▸ **Exercise description**:
Give back every line of the material below that has the string "depth".

- - - -

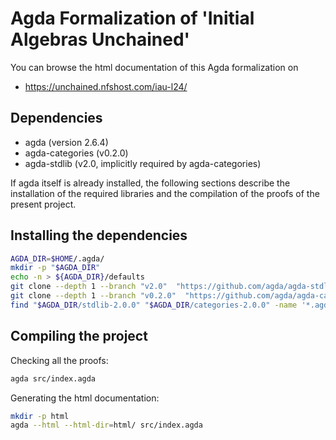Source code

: # Agda Formalization of 'Initial Algebras Unchained'

<!--
This archive contains both the agda source files and its HTML documentation
with clickable links for easier navigation (see `html/index.html`).
It is not necessary to compile the source again.

If it is still desired to compile the proofs again, the installation of the
following dependencies is required:
-->

You can browse the html documentation of this Agda formalization on

  * https://unchained.nfshost.com/iau-l24/

## Dependencies

  - agda (version 2.6.4)
  - agda-categories (v0.2.0)
  - agda-stdlib (v2.0, implicitly required by agda-categories)

If agda itself is already installed, the following sections describe the
installation of the required libraries and the compilation of the proofs of the
present project.

## Installing the dependencies

```bash
AGDA_DIR=$HOME/.agda/
mkdir -p "$AGDA_DIR"
echo -n > ${AGDA_DIR}/defaults
git clone --depth 1 --branch "v2.0"  "https://github.com/agda/agda-stdlib" "$AGDA_DIR/stdlib-2.0.0"
git clone --depth 1 --branch "v0.2.0"  "https://github.com/agda/agda-categories" "$AGDA_DIR/categories-2.0.0"
find "$AGDA_DIR/stdlib-2.0.0" "$AGDA_DIR/categories-2.0.0" -name '*.agda-lib' | tee ${AGDA_DIR}/libraries
```

## Compiling the project

Checking all the proofs:
```bash
agda src/index.agda
```

Generating the html documentation:
```bash
mkdir -p html
agda --html --html-dir=html/ src/index.agda
```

- - - -

▸ **Solution for this exercise**:
git clone --depth 1 --branch "v2.0"  "https://github.com/agda/agda-stdlib" "$AGDA_DIR/stdlib-2.0.0"
git clone --depth 1 --branch "v0.2.0"  "https://github.com/agda/agda-categories" "$AGDA_DIR/categories-2.0.0"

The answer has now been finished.